Pourquoi as-tu choisi le titre « Mascotte » pour cette nouvelle création ?

L’idée est de créer un spectacle pour le costume et pour l’homme qui est à l’intérieur.

Le costume va m’apporter une contrainte physique. J’ai vraiment cette envie d’aller mettre mon corps dans un corps qui n’est pas le mien, une armure molle qui offre des avantages : du rebond, de l’amorti et en même temps, ça va réduire l’amplitude de mes mouvements, mon champ de vision, mon centre de gravité sera modifié, le costume est lourd.

La question est : comment réussir, avec un corps qui n’est plus le mien, à quand même réaliser l’exploit circassien ?

Je trouve intéressant d’aller voir ce qui se passe chez l’anonyme qui est sous le costume, la mascotte c’est quand même le costume qui pousse l’individu à l’anonymat total car son corps est complétement recouvert, l’humain disparaît complétement sous la mascotte.

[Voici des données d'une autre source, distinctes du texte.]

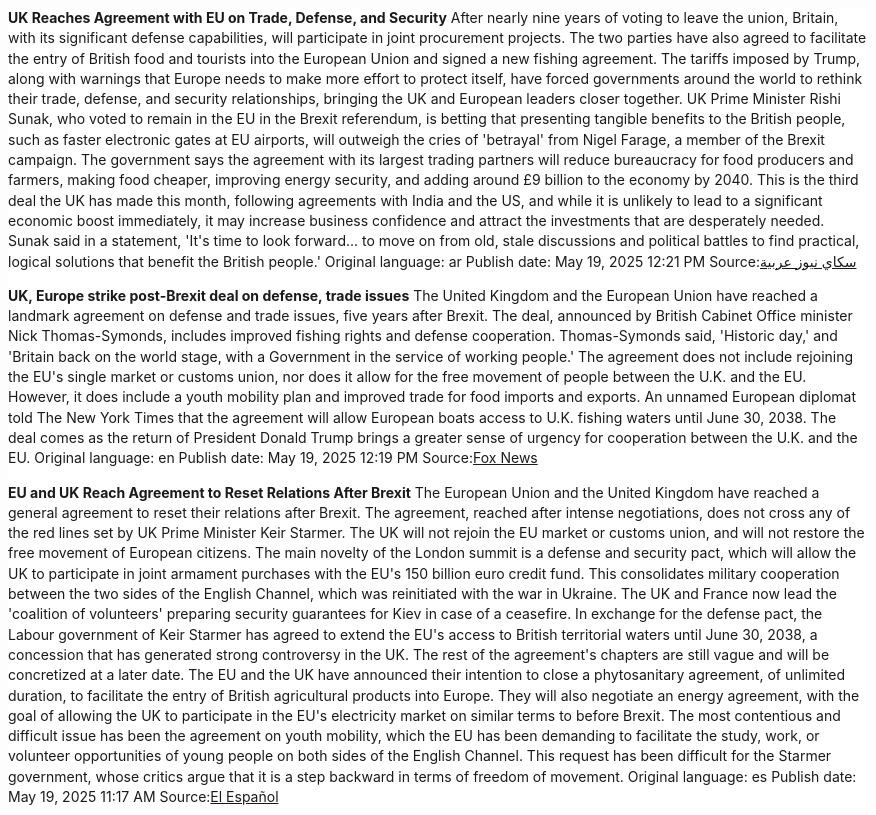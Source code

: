**UK Reaches Agreement with EU on Trade, Defense, and Security**
After nearly nine years of voting to leave the union, Britain, with its significant defense capabilities, will participate in joint procurement projects. The two parties have also agreed to facilitate the entry of British food and tourists into the European Union and signed a new fishing agreement. The tariffs imposed by Trump, along with warnings that Europe needs to make more effort to protect itself, have forced governments around the world to rethink their trade, defense, and security relationships, bringing the UK and European leaders closer together. UK Prime Minister Rishi Sunak, who voted to remain in the EU in the Brexit referendum, is betting that presenting tangible benefits to the British people, such as faster electronic gates at EU airports, will outweigh the cries of 'betrayal' from Nigel Farage, a member of the Brexit campaign. The government says the agreement with its largest trading partners will reduce bureaucracy for food producers and farmers, making food cheaper, improving energy security, and adding around £9 billion to the economy by 2040. This is the third deal the UK has made this month, following agreements with India and the US, and while it is unlikely to lead to a significant economic boost immediately, it may increase business confidence and attract the investments that are desperately needed. Sunak said in a statement, 'It's time to look forward... to move on from old, stale discussions and political battles to find practical, logical solutions that benefit the British people.'
Original language: ar
Publish date: May 19, 2025 12:21 PM
Source:[سكاي نيوز عربية](https://www.skynewsarabia.com/business/1797359-%D8%A8%D8%B1%D9%8A%D8%B7%D8%A7%D9%86%D9%8A%D8%A7-%D9%88%D8%A7%D9%94%D9%88%D8%B1%D9%88%D8%A8%D8%A7-%D8%AA%D8%AA%D9%81%D9%82%D8%A7%D9%86-%D8%B6%D8%A8%D8%B7-%D8%A7%D9%84%D8%B9%D9%84%D8%A7%D9%82%D8%A7%D8%AA-%D8%A7%D9%84%D8%AA%D8%AC%D8%A7%D8%B1%D9%8A%D8%A9-%D9%88%D8%A7%D9%84%D8%AF%D9%81%D8%A7%D8%B9%D9%8A%D8%A9)

**UK, Europe strike post-Brexit deal on defense, trade issues**
The United Kingdom and the European Union have reached a landmark agreement on defense and trade issues, five years after Brexit. The deal, announced by British Cabinet Office minister Nick Thomas-Symonds, includes improved fishing rights and defense cooperation. Thomas-Symonds said, 'Historic day,' and 'Britain back on the world stage, with a Government in the service of working people.' The agreement does not include rejoining the EU's single market or customs union, nor does it allow for the free movement of people between the U.K. and the EU. However, it does include a youth mobility plan and improved trade for food imports and exports. An unnamed European diplomat told The New York Times that the agreement will allow European boats access to U.K. fishing waters until June 30, 2038. The deal comes as the return of President Donald Trump brings a greater sense of urgency for cooperation between the U.K. and the EU.
Original language: en
Publish date: May 19, 2025 12:19 PM
Source:[Fox News](https://www.foxnews.com/world/uk-europe-strike-post-brexit-deal-defense-trade-issues)

**EU and UK Reach Agreement to Reset Relations After Brexit**
The European Union and the United Kingdom have reached a general agreement to reset their relations after Brexit. The agreement, reached after intense negotiations, does not cross any of the red lines set by UK Prime Minister Keir Starmer. The UK will not rejoin the EU market or customs union, and will not restore the free movement of European citizens. The main novelty of the London summit is a defense and security pact, which will allow the UK to participate in joint armament purchases with the EU's 150 billion euro credit fund. This consolidates military cooperation between the two sides of the English Channel, which was reinitiated with the war in Ukraine. The UK and France now lead the 'coalition of volunteers' preparing security guarantees for Kiev in case of a ceasefire. In exchange for the defense pact, the Labour government of Keir Starmer has agreed to extend the EU's access to British territorial waters until June 30, 2038, a concession that has generated strong controversy in the UK. The rest of the agreement's chapters are still vague and will be concretized at a later date. The EU and the UK have announced their intention to close a phytosanitary agreement, of unlimited duration, to facilitate the entry of British agricultural products into Europe. They will also negotiate an energy agreement, with the goal of allowing the UK to participate in the EU's electricity market on similar terms to before Brexit. The most contentious and difficult issue has been the agreement on youth mobility, which the EU has been demanding to facilitate the study, work, or volunteer opportunities of young people on both sides of the English Channel. This request has been difficult for the Starmer government, whose critics argue that it is a step backward in terms of freedom of movement.
Original language: es
Publish date: May 19, 2025 11:17 AM
Source:[El Español](https://www.elespanol.com/mundo/europa/20250519/ue-londres-resetean-relaciones-brexit-pacto-defensa-anos-extra-pesca-aguas-britanicas/1003743763433_0.html)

Mais ses émotions et sa complexité aussi. Tout est dissimulé et il devient l’incarnation d’une marque ou d’une équipe de sport en ne renvoyant que des sentiments simples et positifs. Au point qu’on oublie parfois qu’il y a un humain dessous. Certaines personnes se permettent de bousculer les mascottes pour rire. C’est la mascotte qui prend mais aussi l’humain qu’il y a dessous. Et c’est cet humain que j’ai envie de mettre au premier plan. Il va sortir du costume.

 

 

Pour toi c’est vraiment un enjeu pour ton corps circassien, tes gestes, d’incarner une mascotte ?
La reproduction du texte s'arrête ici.